Proposition: An even number times an even number is an even number.
Direct Proof: Assume we have 2 even integers a,b. Since any even number can be written in the form 2p where p is an integer.
Let a = 2k, b = 2m for some integers k and m.
a*b = 4km = 2*(2km). Since 2km is a natural number. a*b is even
Indirect Proof: I will prove the contrapositive (indirect). (if A implies B) then its contraposition is not B imples not A. Both of these (A imples B) and (not B implies not A) are logically equivalent, so proving one is the same as proving the other.
So Assume a*b is odd for some integers a,b. Then atleast one, either a or b, must be odd. For if neither are odd then a = 2k, b=2m for integers k,m
and a*b = 2*(2km) which is not odd. Thus either a or b is odd.

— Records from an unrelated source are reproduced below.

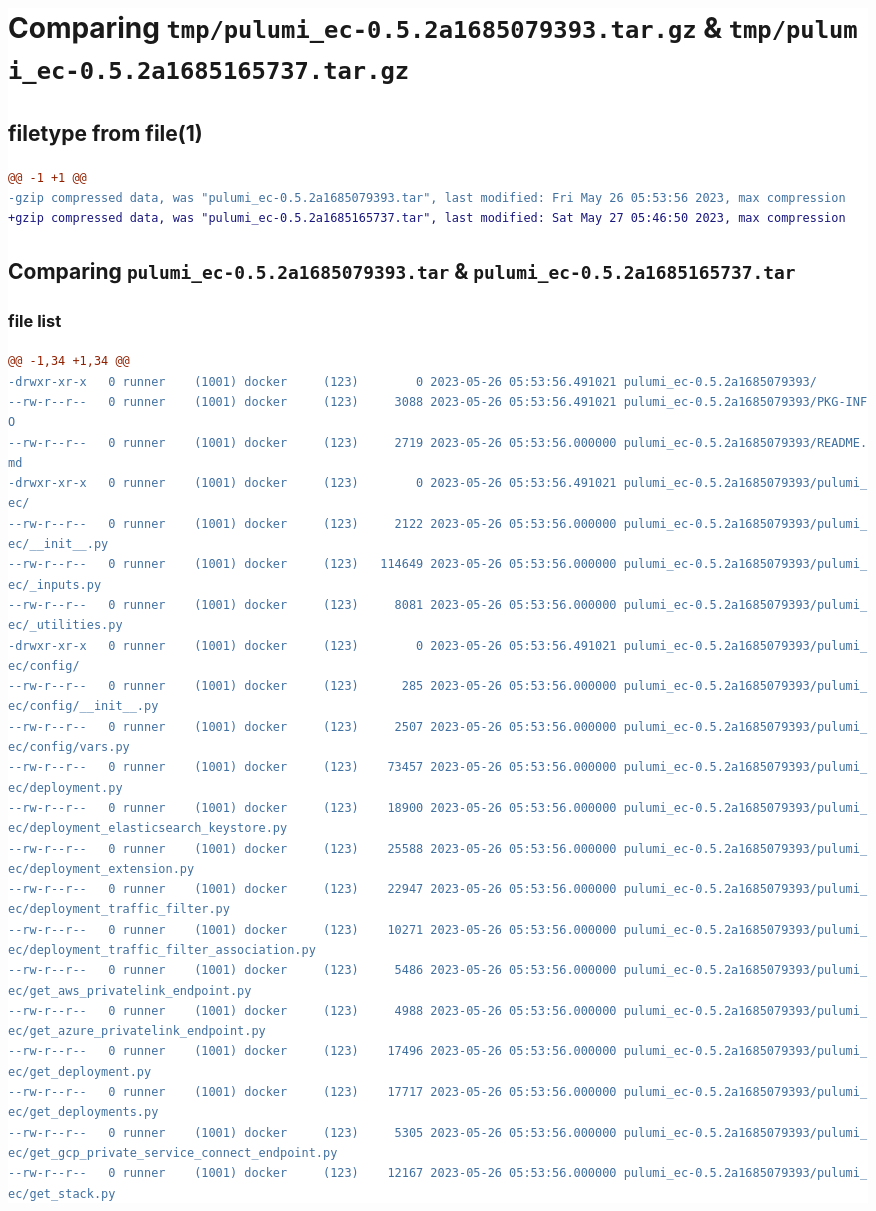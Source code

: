 # Comparing `tmp/pulumi_ec-0.5.2a1685079393.tar.gz` & `tmp/pulumi_ec-0.5.2a1685165737.tar.gz`

## filetype from file(1)

```diff
@@ -1 +1 @@
-gzip compressed data, was "pulumi_ec-0.5.2a1685079393.tar", last modified: Fri May 26 05:53:56 2023, max compression
+gzip compressed data, was "pulumi_ec-0.5.2a1685165737.tar", last modified: Sat May 27 05:46:50 2023, max compression
```

## Comparing `pulumi_ec-0.5.2a1685079393.tar` & `pulumi_ec-0.5.2a1685165737.tar`

### file list

```diff
@@ -1,34 +1,34 @@
-drwxr-xr-x   0 runner    (1001) docker     (123)        0 2023-05-26 05:53:56.491021 pulumi_ec-0.5.2a1685079393/
--rw-r--r--   0 runner    (1001) docker     (123)     3088 2023-05-26 05:53:56.491021 pulumi_ec-0.5.2a1685079393/PKG-INFO
--rw-r--r--   0 runner    (1001) docker     (123)     2719 2023-05-26 05:53:56.000000 pulumi_ec-0.5.2a1685079393/README.md
-drwxr-xr-x   0 runner    (1001) docker     (123)        0 2023-05-26 05:53:56.491021 pulumi_ec-0.5.2a1685079393/pulumi_ec/
--rw-r--r--   0 runner    (1001) docker     (123)     2122 2023-05-26 05:53:56.000000 pulumi_ec-0.5.2a1685079393/pulumi_ec/__init__.py
--rw-r--r--   0 runner    (1001) docker     (123)   114649 2023-05-26 05:53:56.000000 pulumi_ec-0.5.2a1685079393/pulumi_ec/_inputs.py
--rw-r--r--   0 runner    (1001) docker     (123)     8081 2023-05-26 05:53:56.000000 pulumi_ec-0.5.2a1685079393/pulumi_ec/_utilities.py
-drwxr-xr-x   0 runner    (1001) docker     (123)        0 2023-05-26 05:53:56.491021 pulumi_ec-0.5.2a1685079393/pulumi_ec/config/
--rw-r--r--   0 runner    (1001) docker     (123)      285 2023-05-26 05:53:56.000000 pulumi_ec-0.5.2a1685079393/pulumi_ec/config/__init__.py
--rw-r--r--   0 runner    (1001) docker     (123)     2507 2023-05-26 05:53:56.000000 pulumi_ec-0.5.2a1685079393/pulumi_ec/config/vars.py
--rw-r--r--   0 runner    (1001) docker     (123)    73457 2023-05-26 05:53:56.000000 pulumi_ec-0.5.2a1685079393/pulumi_ec/deployment.py
--rw-r--r--   0 runner    (1001) docker     (123)    18900 2023-05-26 05:53:56.000000 pulumi_ec-0.5.2a1685079393/pulumi_ec/deployment_elasticsearch_keystore.py
--rw-r--r--   0 runner    (1001) docker     (123)    25588 2023-05-26 05:53:56.000000 pulumi_ec-0.5.2a1685079393/pulumi_ec/deployment_extension.py
--rw-r--r--   0 runner    (1001) docker     (123)    22947 2023-05-26 05:53:56.000000 pulumi_ec-0.5.2a1685079393/pulumi_ec/deployment_traffic_filter.py
--rw-r--r--   0 runner    (1001) docker     (123)    10271 2023-05-26 05:53:56.000000 pulumi_ec-0.5.2a1685079393/pulumi_ec/deployment_traffic_filter_association.py
--rw-r--r--   0 runner    (1001) docker     (123)     5486 2023-05-26 05:53:56.000000 pulumi_ec-0.5.2a1685079393/pulumi_ec/get_aws_privatelink_endpoint.py
--rw-r--r--   0 runner    (1001) docker     (123)     4988 2023-05-26 05:53:56.000000 pulumi_ec-0.5.2a1685079393/pulumi_ec/get_azure_privatelink_endpoint.py
--rw-r--r--   0 runner    (1001) docker     (123)    17496 2023-05-26 05:53:56.000000 pulumi_ec-0.5.2a1685079393/pulumi_ec/get_deployment.py
--rw-r--r--   0 runner    (1001) docker     (123)    17717 2023-05-26 05:53:56.000000 pulumi_ec-0.5.2a1685079393/pulumi_ec/get_deployments.py
--rw-r--r--   0 runner    (1001) docker     (123)     5305 2023-05-26 05:53:56.000000 pulumi_ec-0.5.2a1685079393/pulumi_ec/get_gcp_private_service_connect_endpoint.py
--rw-r--r--   0 runner    (1001) docker     (123)    12167 2023-05-26 05:53:56.000000 pulumi_ec-0.5.2a1685079393/pulumi_ec/get_stack.py
```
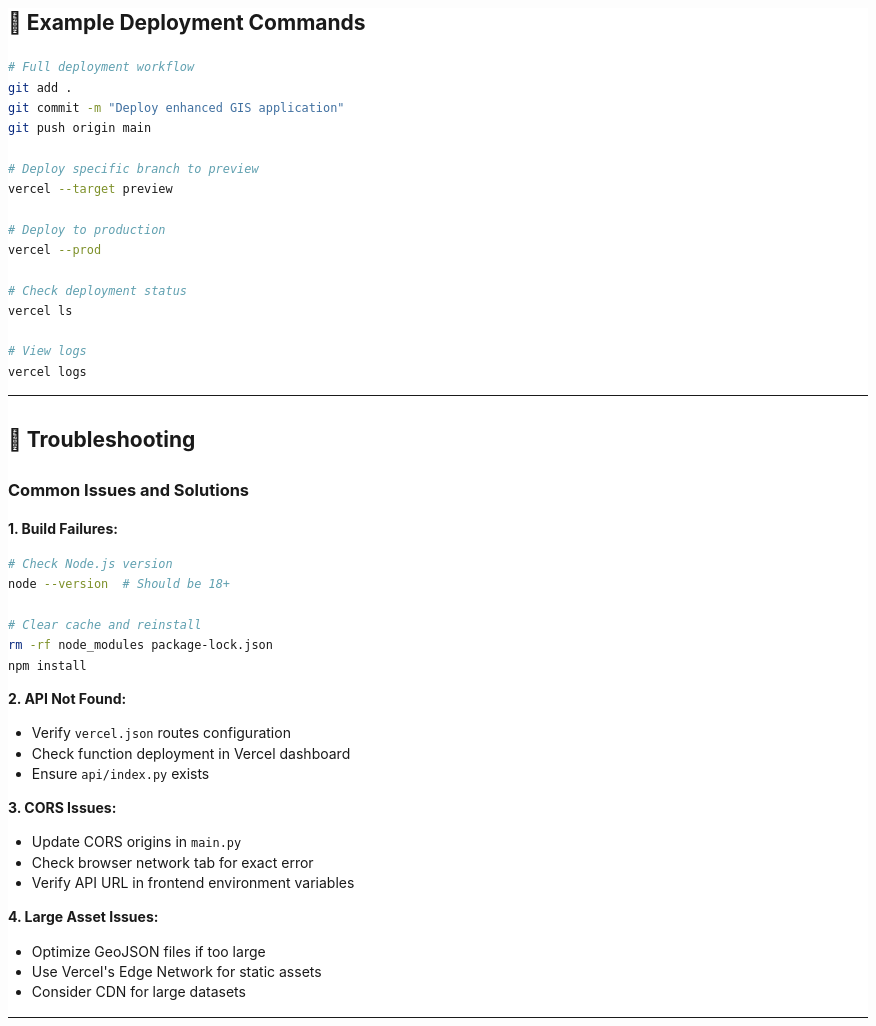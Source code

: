 ## 🎯 Example Deployment Commands

```bash
# Full deployment workflow
git add .
git commit -m "Deploy enhanced GIS application"
git push origin main

# Deploy specific branch to preview
vercel --target preview

# Deploy to production
vercel --prod

# Check deployment status
vercel ls

# View logs
vercel logs
```

---

## 🔧 Troubleshooting

### Common Issues and Solutions

**1. Build Failures:**
```bash
# Check Node.js version
node --version  # Should be 18+

# Clear cache and reinstall
rm -rf node_modules package-lock.json
npm install
```

**2. API Not Found:**
- Verify `vercel.json` routes configuration
- Check function deployment in Vercel dashboard
- Ensure `api/index.py` exists

**3. CORS Issues:**
- Update CORS origins in `main.py`
- Check browser network tab for exact error
- Verify API URL in frontend environment variables

**4. Large Asset Issues:**
- Optimize GeoJSON files if too large
- Use Vercel's Edge Network for static assets
- Consider CDN for large datasets

---
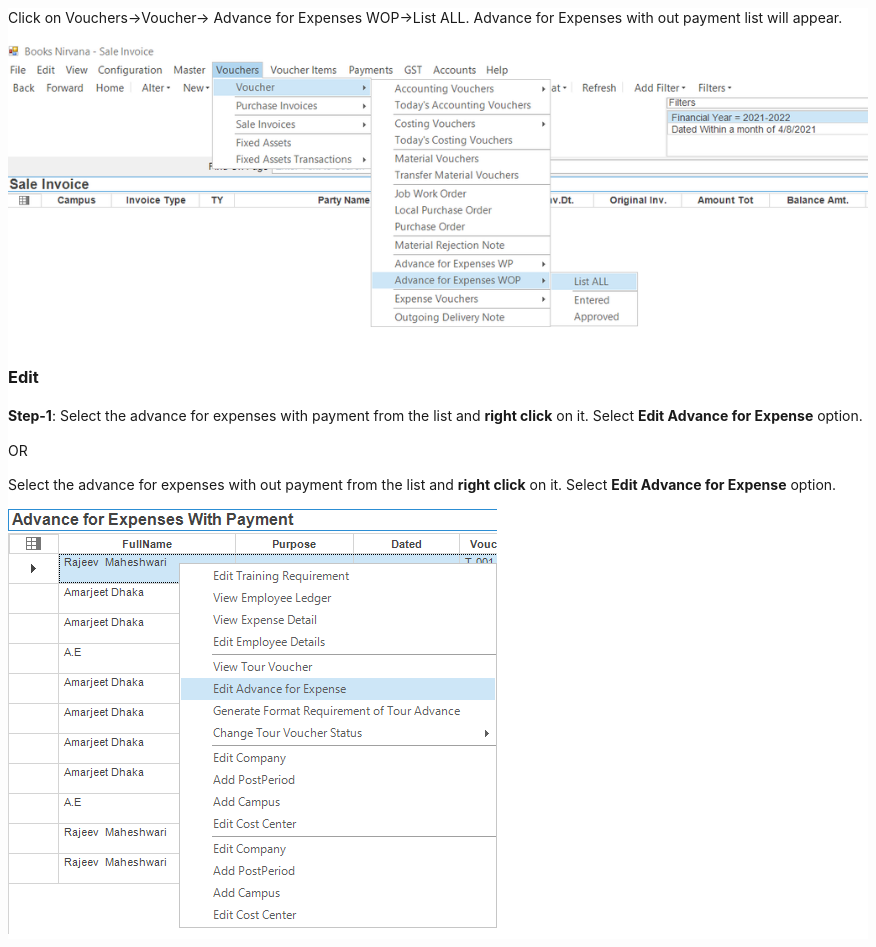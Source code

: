 Click on Vouchers->Voucher-> Advance for Expenses WOP->List ALL. Advance for Expenses with out payment list will appear.

![](/images/AdvanceforExpenseList1.png)

### Edit

**Step-1**: Select the advance for expenses with payment from the list and **right click** on it. Select **Edit Advance for Expense** option.
 
OR
																			
Select the advance for expenses with out payment from the list and **right click** on it. Select **Edit Advance for Expense** option.

![](/images/AdvanceforExpenseEdit.png)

Existence proof to show that for every non zero integer a, i could find another integer b (or there exists an integer b), such that a*b is an even number
Now since a is an integer, it is either even or odd. If it is even then a = 2k for some integer k, then take b = 2m for any integer m. a*b = 2*(2km) is even.
Now if a is odd, then a = 2k + 1 for some integer k. Take b = 2m, then a*b = 4km + 2m = 2*(2km+m). Since 2km+m is an integer. 2*(2km+m) is even.
Thus every non zero integer has an integer b such that a*b is an even number.